CAIRO: For the second time this year, the Central Bank of Egypt (CBE) cut interest rates on the news that inflation continues to decline. The CBE slashed overnight deposit and lending rates by 0.5 percent each to 10 and 12 percent, respectively.
This decision follows one and a half months after the Central Bank made its first rate cut in three years, slashing both rates by a bold 1 percent.
Inflation continues to decrease, though it remains above higher than the CBE would like. CPI inflation fell to 13.5 percent in February 2009, down from 14.3 percent in January, according to a memo released by the CBE this weekend.
But the tension here is that though inflationary pressures continue to recede, the global economic recession has meant that GDP growth continues to falter. The rate fell to 4.1 percent in the final quarter of 2008, as compared to 5.8 percent the previous quarter.
“The slower growth rates witnessed in the manufacturing sector, in addition to the contraction in Suez Canal activity and exports, have led to the evident retreat in domestic economic growth, said Rania Al-Mashat, division chief of the CBE’s Monetary Policy Unit.
“Going forward, the dire prospects for global growth in 2009 are likely to exert further downward pressures on external demand with unfavorable repercussions on the domestic growth outlook, she said.
GDP growth was 7.1 percent for the 2007/2008 fiscal year.
Despite the government’s efforts to spur economic growth by lowering rates, the target still, experts say, is to manage inflation.
“In terms of objectives, the target is still inflation, said Reham ElDesoki, an economist and investment bank Beltone. “It’s a matter of how they manage it.
But even government officials have paid lip service to concerns over slowing economic growth. Bloomberg reported that Minister of Investment Mahmoud Mohiedin announced that he expected the economic growth rate to be between 4 and 4.5 percent for this fiscal year which ends in June.
Others are even less optimistic. ElDesoki said that Beltone has forecast 3.2 percent growth on the year.
Though Egypt has fared better in the economic crisis than most developed nations, a fall in the growth rate has not been the only sign of clouds gathering on the horizon.
The unemployment rate began to creep up in the fourth quarter of 2008, breaking a recent trend of declining unemployment numbers. With unemployment edging up to 8.8 percent in the fourth quarter, from 8.6 percent the previous quarter, the Central Bank appears eager to stem this shift in employment and prevent a snowball effect.
The economic recession hit the global economy with such speed, that economists are struggling to catch up and make accurate predictions for the future of the Egyptian economy.
ElDesoki said she believes that the inflation rate will fall into the single digits before long. ElDesoki does see, however, that an aggressive stance on interest rates by the CBE could mean that the inflation rate reverses course and creeps back up.

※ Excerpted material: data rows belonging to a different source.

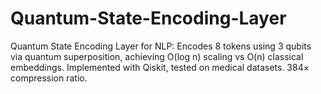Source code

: # Quantum-State-Encoding-Layer
Quantum State Encoding Layer for NLP: Encodes 8 tokens using 3 qubits via quantum superposition, achieving O(log n) scaling vs O(n) classical embeddings. Implemented with Qiskit, tested on medical datasets. 384× compression ratio.
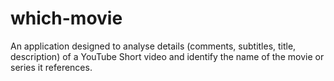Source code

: # which-movie
An application designed to analyse details (comments, subtitles, title, description) of a YouTube Short video and identify the name of the movie or series it references.
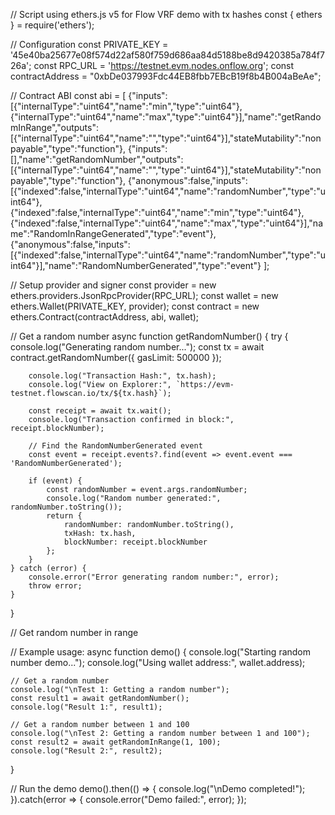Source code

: // Script using ethers.js v5 for Flow VRF demo with tx hashes
const { ethers } = require('ethers');

// Configuration
const PRIVATE_KEY = '45e40ba25677e08f574d22af580f759d686aa84d5188be8d9420385a784f726a';
const RPC_URL = 'https://testnet.evm.nodes.onflow.org';
const contractAddress = "0xbDe037993Fdc44EB8fbb7EBcB19f8b4B004aBeAe";

// Contract ABI
const abi = [
    {"inputs":[{"internalType":"uint64","name":"min","type":"uint64"},{"internalType":"uint64","name":"max","type":"uint64"}],"name":"getRandomInRange","outputs":[{"internalType":"uint64","name":"","type":"uint64"}],"stateMutability":"nonpayable","type":"function"},
    {"inputs":[],"name":"getRandomNumber","outputs":[{"internalType":"uint64","name":"","type":"uint64"}],"stateMutability":"nonpayable","type":"function"},
    {"anonymous":false,"inputs":[{"indexed":false,"internalType":"uint64","name":"randomNumber","type":"uint64"},{"indexed":false,"internalType":"uint64","name":"min","type":"uint64"},{"indexed":false,"internalType":"uint64","name":"max","type":"uint64"}],"name":"RandomInRangeGenerated","type":"event"},
    {"anonymous":false,"inputs":[{"indexed":false,"internalType":"uint64","name":"randomNumber","type":"uint64"}],"name":"RandomNumberGenerated","type":"event"}
];

// Setup provider and signer
const provider = new ethers.providers.JsonRpcProvider(RPC_URL);
const wallet = new ethers.Wallet(PRIVATE_KEY, provider);
const contract = new ethers.Contract(contractAddress, abi, wallet);

// Get a random number
async function getRandomNumber() {
    try {
        console.log("Generating random number...");
        const tx = await contract.getRandomNumber({
            gasLimit: 500000
        });
        
        console.log("Transaction Hash:", tx.hash);
        console.log("View on Explorer:", `https://evm-testnet.flowscan.io/tx/${tx.hash}`);
        
        const receipt = await tx.wait();
        console.log("Transaction confirmed in block:", receipt.blockNumber);
        
        // Find the RandomNumberGenerated event
        const event = receipt.events?.find(event => event.event === 'RandomNumberGenerated');
        
        if (event) {
            const randomNumber = event.args.randomNumber;
            console.log("Random number generated:", randomNumber.toString());
            return {
                randomNumber: randomNumber.toString(),
                txHash: tx.hash,
                blockNumber: receipt.blockNumber
            };
        }
    } catch (error) {
        console.error("Error generating random number:", error);
        throw error;
    }
}

// Get random number in range


// Example usage:
async function demo() {
    console.log("Starting random number demo...");
    console.log("Using wallet address:", wallet.address);
    
    // Get a random number
    console.log("\nTest 1: Getting a random number");
    const result1 = await getRandomNumber();
    console.log("Result 1:", result1);
    
    // Get a random number between 1 and 100
    console.log("\nTest 2: Getting a random number between 1 and 100");
    const result2 = await getRandomInRange(1, 100);
    console.log("Result 2:", result2);
}

// Run the demo
demo().then(() => {
    console.log("\nDemo completed!");
}).catch(error => {
    console.error("Demo failed:", error);
});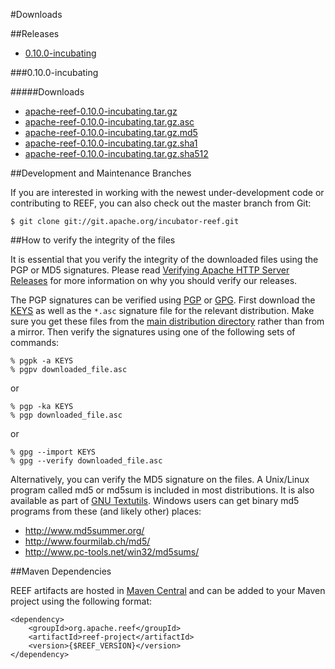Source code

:<!--
Licensed to the Apache Software Foundation (ASF) under one
or more contributor license agreements.  See the NOTICE file
distributed with this work for additional information
regarding copyright ownership.  The ASF licenses this file
to you under the Apache License, Version 2.0 (the
"License"); you may not use this file except in compliance
with the License.  You may obtain a copy of the License at

http://www.apache.org/licenses/LICENSE-2.0

Unless required by applicable law or agreed to in writing,
software distributed under the License is distributed on an
"AS IS" BASIS, WITHOUT WARRANTIES OR CONDITIONS OF ANY
KIND, either express or implied.  See the License for the
specific language governing permissions and limitations
under the License.
-->
#Downloads

##Releases

- [0.10.0-incubating](#0.10.0-incubating)

###<a name="0.10.0-incubating"></a>0.10.0-incubating

#####Downloads

- [apache-reef-0.10.0-incubating.tar.gz](http://www.apache.org/dist/incubator/reef/0.10.0-incubating/apache-reef-0.10.0-incubating.tar.gz)
- [apache-reef-0.10.0-incubating.tar.gz.asc](http://www.apache.org/dist/incubator/reef/0.10.0-incubating/apache-reef-0.10.0-incubating.tar.gz.asc)
- [apache-reef-0.10.0-incubating.tar.gz.md5](http://www.apache.org/dist/incubator/reef/0.10.0-incubating/apache-reef-0.10.0-incubating.tar.gz.md5)
- [apache-reef-0.10.0-incubating.tar.gz.sha1](http://www.apache.org/dist/incubator/reef/0.10.0-incubating/apache-reef-0.10.0-incubating.tar.gz.sha1)
- [apache-reef-0.10.0-incubating.tar.gz.sha512](http://www.apache.org/dist/incubator/reef/0.10.0-incubating/apache-reef-0.10.0-incubating.tar.gz.sha512)

##Development and Maintenance Branches

If you are interested in working with the newest under-development code or contributing to REEF, you can also check out the master branch from Git:

    $ git clone git://git.apache.org/incubator-reef.git

##How to verify the integrity of the files

It is essential that you verify the integrity of the downloaded files using the PGP or MD5 signatures. Please read [Verifying Apache HTTP Server Releases](http://www.apache.org/info/verification.html) for more information on why you should verify our releases.

The PGP signatures can be verified using [PGP](http://www.pgpi.org/) or [GPG](https://www.gnupg.org/). First download the [KEYS](http://www.apache.org/dist/incubator/reef/KEYS) as well as the `*.asc` signature file for the relevant distribution. Make sure you get these files from the [main distribution directory](http://www.apache.org/dist/incubator/reef/) rather than from a mirror. Then verify the signatures using one of the following sets of commands:

    % pgpk -a KEYS
    % pgpv downloaded_file.asc

or

    % pgp -ka KEYS
    % pgp downloaded_file.asc

or

    % gpg --import KEYS
    % gpg --verify downloaded_file.asc

Alternatively, you can verify the MD5 signature on the files. A Unix/Linux program called md5 or md5sum is included in most distributions. It is also available as part of [GNU Textutils](http://www.gnu.org/software/textutils/textutils.html). Windows users can get binary md5 programs from these (and likely other) places: 


- http://www.md5summer.org/
- http://www.fourmilab.ch/md5/
- http://www.pc-tools.net/win32/md5sums/

##Maven Dependencies

REEF artifacts are hosted in [Maven Central](http://search.maven.org/#search|ga|1|org.apache.reef) and can be added to your Maven project using the following format:

    <dependency>
        <groupId>org.apache.reef</groupId>
        <artifactId>reef-project</artifactId>
        <version>{$REEF_VERSION}</version>
    </dependency>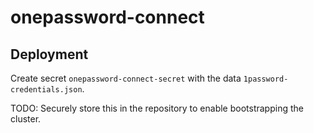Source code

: # onepassword-connect

## Deployment

Create secret `onepassword-connect-secret` with the data `1password-credentials.json`.

TODO: Securely store this in the repository to enable bootstrapping the cluster.
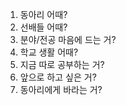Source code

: 

1. 동아리 어때?
2. 선배들 어때?
3. 분야/전공 마음에 드는 거?
4. 학교 생활 어때?
5. 지금 따로 공부하는 거?
6. 앞으로 하고 싶은 거?
7. 동아리에게 바라는 거?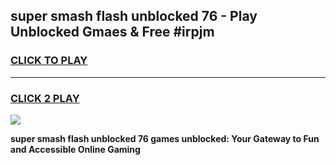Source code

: 
## super smash flash unblocked 76 - Play Unblocked Gmaes & Free #irpjm
<h3>
<a href="https://news.freeplayer.one?title=super_smash_flash_unblocked_76&ref=27F">CLICK TO PLAY</a></h3>
<hr>

<h3>
<a href="https://news.freeplayer.one?title=super_smash_flash_unblocked_76&ref=27F">CLICK 2 PLAY</a>
  
</h3>

<a href="https://news.freeplayer.one?title=super_smash_flash_unblocked_76&ref=27F/"><img src="https://clearcache.store/games.png"></a>


**super smash flash unblocked 76 games unblocked: Your Gateway to Fun and Accessible Online Gaming**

“I think that inflation could go back up by the end of the year, she said, “depending on international commodity prices.
She added that she expect the CBE to cut rates one or two more times before the end of the year.
Egypt can ill afford a significant drop in GDP because of the implications it could have on wages and employment numbers. The question remains, though, how low the CBE is willing to take interest rates to combat falling growth numbers.